Information on biosimilars is now available from several distinct sources that help to inform and build HCP confidence when making informed shared treatment decisions with their patients. This includes data from clinical trials, data from large observational registries, data from individual case studies, institutional experiences, and information guides released by regulatory bodies [14]. Well-informed HCPs who are aware of these data are more likely to become confident and then be able to transfer this confidence in biosimilar medication to their patients, resulting in patient confidence regarding their choice, whether they eventually choose to switch or not, which should alleviate the nocebo effect (Fig. 3). Emerging research has shown how influential patient–physician interaction is on the perception of efficacy and safety of biosimilars, as it is with other therapies. For example, researchers at the Parker Institute, Denmark, have identified strong barriers and facilitators to the patient experience and highlighted patient–physician interaction as critical to ensure perceived treatment value for the patient. They highlighted that when treatment discussions with patients occur, it is important to appreciate that single biased words and gestures can have a significant impact and should be avoided to ensure minimal negative instructions and negative therapeutic context [39].
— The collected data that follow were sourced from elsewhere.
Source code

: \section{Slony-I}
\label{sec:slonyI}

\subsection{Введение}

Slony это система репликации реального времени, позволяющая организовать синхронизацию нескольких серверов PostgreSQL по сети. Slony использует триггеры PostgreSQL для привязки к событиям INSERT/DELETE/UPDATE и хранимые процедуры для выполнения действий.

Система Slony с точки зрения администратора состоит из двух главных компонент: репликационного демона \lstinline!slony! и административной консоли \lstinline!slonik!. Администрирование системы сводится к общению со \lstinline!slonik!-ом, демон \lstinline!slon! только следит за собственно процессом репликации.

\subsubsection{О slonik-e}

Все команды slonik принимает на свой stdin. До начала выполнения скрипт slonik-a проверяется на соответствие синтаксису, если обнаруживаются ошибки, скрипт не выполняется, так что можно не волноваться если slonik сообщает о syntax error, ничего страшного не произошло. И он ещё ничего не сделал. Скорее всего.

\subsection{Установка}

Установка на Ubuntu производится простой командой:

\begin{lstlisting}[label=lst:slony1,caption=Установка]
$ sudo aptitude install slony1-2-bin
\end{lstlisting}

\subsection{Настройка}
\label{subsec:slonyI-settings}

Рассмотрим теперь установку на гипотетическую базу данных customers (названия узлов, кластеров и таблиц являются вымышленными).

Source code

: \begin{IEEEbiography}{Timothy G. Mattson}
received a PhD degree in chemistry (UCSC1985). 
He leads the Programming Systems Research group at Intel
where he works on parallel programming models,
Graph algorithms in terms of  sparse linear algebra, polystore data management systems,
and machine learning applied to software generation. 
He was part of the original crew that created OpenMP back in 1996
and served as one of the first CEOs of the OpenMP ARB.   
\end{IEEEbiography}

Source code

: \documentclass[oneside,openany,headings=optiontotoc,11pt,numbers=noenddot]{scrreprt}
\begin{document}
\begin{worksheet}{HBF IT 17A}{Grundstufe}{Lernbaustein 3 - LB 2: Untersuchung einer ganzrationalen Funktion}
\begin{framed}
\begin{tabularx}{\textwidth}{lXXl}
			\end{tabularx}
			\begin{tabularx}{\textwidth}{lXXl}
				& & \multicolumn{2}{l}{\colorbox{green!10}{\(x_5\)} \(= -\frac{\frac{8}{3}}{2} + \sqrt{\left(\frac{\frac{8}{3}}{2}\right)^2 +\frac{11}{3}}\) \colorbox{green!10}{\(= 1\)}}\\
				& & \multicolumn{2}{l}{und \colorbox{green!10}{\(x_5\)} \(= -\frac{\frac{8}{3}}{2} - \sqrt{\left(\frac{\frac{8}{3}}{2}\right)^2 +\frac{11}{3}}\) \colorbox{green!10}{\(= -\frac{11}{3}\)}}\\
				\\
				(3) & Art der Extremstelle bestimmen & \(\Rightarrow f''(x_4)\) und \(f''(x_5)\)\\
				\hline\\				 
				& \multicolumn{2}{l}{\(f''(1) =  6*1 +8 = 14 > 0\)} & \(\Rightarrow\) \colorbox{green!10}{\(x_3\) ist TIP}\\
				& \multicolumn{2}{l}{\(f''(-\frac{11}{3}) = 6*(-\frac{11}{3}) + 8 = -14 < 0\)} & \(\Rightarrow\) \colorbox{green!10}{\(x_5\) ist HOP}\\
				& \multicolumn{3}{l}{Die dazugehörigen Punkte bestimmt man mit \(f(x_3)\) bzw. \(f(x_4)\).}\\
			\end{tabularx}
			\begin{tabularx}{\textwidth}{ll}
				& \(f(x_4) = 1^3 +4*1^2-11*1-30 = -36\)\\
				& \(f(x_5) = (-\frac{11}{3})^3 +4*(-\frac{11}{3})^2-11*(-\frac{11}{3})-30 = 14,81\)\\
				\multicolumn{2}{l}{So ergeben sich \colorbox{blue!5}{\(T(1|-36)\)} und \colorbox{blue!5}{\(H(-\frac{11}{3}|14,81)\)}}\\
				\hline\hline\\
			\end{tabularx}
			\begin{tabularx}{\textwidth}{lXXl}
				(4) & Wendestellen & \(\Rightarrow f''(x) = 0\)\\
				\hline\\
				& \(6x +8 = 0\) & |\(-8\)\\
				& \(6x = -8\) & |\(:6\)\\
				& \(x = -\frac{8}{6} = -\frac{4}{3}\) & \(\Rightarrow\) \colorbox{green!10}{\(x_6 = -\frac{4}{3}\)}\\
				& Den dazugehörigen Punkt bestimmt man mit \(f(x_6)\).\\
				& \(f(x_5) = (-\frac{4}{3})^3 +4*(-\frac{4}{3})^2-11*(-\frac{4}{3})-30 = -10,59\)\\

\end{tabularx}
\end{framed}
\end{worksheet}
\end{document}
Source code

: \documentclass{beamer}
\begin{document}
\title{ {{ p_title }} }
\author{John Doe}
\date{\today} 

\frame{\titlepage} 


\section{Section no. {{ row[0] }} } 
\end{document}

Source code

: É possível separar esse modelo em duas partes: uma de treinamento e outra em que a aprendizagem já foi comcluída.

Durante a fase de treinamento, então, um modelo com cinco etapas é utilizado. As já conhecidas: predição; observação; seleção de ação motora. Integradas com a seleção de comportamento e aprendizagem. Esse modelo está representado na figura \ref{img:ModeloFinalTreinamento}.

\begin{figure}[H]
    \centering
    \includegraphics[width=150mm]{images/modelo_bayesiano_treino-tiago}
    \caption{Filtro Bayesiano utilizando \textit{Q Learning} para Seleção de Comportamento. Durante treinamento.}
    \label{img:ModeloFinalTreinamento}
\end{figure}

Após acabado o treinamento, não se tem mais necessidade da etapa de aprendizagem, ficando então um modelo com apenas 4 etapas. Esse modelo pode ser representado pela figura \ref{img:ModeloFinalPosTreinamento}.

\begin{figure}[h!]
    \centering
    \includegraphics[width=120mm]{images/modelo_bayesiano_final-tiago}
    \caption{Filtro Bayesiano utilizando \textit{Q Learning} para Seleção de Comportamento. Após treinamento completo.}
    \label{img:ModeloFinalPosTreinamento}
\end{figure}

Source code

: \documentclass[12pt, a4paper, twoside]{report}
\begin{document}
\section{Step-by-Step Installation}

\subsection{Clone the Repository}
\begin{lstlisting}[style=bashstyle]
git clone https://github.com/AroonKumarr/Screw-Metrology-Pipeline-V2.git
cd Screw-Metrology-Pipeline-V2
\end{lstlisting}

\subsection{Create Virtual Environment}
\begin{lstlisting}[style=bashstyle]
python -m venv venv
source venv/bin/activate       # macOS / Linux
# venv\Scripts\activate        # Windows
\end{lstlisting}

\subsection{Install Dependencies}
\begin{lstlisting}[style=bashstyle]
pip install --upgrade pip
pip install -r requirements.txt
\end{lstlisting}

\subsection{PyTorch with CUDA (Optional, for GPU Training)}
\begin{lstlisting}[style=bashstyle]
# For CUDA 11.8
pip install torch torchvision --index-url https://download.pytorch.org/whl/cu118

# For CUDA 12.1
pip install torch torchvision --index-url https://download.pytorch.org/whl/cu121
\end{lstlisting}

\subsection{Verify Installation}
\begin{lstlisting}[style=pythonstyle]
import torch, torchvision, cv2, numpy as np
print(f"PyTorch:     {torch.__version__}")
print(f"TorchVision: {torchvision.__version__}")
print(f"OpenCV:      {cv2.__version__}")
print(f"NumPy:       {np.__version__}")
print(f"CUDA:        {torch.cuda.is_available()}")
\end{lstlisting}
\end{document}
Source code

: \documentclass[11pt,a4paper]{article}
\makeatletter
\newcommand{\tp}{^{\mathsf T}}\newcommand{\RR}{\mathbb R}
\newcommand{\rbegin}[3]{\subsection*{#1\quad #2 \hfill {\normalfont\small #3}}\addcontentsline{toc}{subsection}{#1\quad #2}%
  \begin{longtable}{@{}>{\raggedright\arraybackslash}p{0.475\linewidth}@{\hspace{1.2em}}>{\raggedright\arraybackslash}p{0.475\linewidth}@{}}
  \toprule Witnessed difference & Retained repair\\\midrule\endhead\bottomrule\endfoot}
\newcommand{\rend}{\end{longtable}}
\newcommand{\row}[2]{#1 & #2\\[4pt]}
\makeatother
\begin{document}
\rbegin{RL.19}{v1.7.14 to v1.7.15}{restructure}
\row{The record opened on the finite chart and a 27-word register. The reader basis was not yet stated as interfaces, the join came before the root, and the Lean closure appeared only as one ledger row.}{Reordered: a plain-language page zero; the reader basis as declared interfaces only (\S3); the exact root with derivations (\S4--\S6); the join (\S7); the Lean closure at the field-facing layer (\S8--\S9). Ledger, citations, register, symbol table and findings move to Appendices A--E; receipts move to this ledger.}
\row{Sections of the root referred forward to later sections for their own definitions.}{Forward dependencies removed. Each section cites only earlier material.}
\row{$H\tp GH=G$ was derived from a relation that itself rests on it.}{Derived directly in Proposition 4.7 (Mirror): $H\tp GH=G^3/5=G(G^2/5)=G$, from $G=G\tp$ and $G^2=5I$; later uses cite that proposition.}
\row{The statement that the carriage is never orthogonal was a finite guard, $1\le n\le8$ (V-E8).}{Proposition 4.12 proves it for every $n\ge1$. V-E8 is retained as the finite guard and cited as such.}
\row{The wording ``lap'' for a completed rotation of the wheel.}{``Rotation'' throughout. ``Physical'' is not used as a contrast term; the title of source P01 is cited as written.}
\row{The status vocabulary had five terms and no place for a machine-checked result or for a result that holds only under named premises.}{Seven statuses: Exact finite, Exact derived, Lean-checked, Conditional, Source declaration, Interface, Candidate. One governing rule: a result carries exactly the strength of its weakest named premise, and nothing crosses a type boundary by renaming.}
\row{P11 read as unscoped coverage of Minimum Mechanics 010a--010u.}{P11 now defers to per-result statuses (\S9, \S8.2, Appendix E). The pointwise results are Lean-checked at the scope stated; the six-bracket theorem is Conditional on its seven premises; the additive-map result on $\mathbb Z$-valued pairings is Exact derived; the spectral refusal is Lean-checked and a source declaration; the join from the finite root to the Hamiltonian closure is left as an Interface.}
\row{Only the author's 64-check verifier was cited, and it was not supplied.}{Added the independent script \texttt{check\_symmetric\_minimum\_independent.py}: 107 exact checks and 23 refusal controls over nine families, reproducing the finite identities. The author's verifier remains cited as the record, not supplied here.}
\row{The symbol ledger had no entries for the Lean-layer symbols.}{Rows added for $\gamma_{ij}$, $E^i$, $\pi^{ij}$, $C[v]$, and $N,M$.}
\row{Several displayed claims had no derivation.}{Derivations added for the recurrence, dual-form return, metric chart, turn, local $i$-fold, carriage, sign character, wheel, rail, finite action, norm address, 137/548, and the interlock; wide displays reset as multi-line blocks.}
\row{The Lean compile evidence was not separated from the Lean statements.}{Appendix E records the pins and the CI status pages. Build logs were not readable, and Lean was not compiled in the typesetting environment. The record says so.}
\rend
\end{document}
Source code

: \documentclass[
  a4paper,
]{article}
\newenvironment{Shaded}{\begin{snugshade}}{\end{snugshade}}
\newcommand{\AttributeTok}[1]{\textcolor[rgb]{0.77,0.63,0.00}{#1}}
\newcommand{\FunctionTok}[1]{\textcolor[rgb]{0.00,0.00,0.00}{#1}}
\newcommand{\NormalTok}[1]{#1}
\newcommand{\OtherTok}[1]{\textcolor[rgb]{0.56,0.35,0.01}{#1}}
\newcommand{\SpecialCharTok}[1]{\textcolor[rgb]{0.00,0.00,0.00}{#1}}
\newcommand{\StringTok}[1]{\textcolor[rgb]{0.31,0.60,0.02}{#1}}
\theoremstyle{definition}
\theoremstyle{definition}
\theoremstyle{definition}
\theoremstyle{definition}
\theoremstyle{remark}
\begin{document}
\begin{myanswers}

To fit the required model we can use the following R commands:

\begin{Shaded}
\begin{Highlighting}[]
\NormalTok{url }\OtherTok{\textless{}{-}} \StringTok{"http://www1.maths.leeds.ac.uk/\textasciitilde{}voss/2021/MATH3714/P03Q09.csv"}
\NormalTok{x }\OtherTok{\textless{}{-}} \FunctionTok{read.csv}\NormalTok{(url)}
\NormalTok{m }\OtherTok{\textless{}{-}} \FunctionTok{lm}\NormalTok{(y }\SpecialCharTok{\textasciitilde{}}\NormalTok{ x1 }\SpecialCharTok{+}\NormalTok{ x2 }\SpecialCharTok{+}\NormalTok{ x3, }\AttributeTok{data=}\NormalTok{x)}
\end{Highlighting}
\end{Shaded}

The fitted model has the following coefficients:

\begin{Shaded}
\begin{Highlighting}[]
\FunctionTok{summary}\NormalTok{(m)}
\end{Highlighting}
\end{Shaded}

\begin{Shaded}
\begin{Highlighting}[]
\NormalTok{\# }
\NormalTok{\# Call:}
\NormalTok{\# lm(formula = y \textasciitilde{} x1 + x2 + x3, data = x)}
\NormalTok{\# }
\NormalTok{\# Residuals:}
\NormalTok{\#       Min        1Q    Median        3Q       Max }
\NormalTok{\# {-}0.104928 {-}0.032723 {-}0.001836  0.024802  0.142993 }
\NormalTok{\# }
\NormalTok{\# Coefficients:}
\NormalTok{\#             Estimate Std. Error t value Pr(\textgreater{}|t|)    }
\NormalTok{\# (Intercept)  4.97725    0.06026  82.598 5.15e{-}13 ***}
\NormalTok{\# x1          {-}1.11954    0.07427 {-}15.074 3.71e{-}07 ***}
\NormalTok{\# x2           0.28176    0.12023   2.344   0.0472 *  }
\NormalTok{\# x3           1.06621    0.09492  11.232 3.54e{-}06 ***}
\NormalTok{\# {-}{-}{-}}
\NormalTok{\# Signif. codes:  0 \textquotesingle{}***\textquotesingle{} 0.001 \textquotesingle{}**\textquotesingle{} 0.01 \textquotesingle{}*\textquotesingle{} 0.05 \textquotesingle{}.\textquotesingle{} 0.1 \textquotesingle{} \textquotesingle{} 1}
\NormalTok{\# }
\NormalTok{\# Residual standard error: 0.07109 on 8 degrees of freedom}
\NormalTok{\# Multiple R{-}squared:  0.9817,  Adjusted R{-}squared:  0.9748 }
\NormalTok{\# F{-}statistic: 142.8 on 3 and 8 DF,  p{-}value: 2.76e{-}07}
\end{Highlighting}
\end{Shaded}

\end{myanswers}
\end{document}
Similarly, a recent open-label study compared the effects of switching patients with a rheumatic disease from a reference product to a biosimilar agent (infliximab to CT-P13 in 2016 and etanercept to SB4 in 2017) using different communication strategies, including: notifying all patients at the same time; clearly informing patients about the reasons for the switch; providing ‘soft skills’ training for rheumatology and pharmacy staff to help them moderate patient concerns; and openly discussing possible nocebo effects [20]. They found that this led to higher patient acceptance and persistence rates compared with patients who did not receive this enhanced communication strategy [20]. Further real-world data also show that comprehensive patient education and support (including face-to-face discussions; provision of patient information sheets on drug switch and biosimilars; access to a helpline number and regular clinical reviews) during the switch to a biosimilar product resulted in higher acceptance of these agents by patients, which may also help reduce the nocebo effect [30, 41].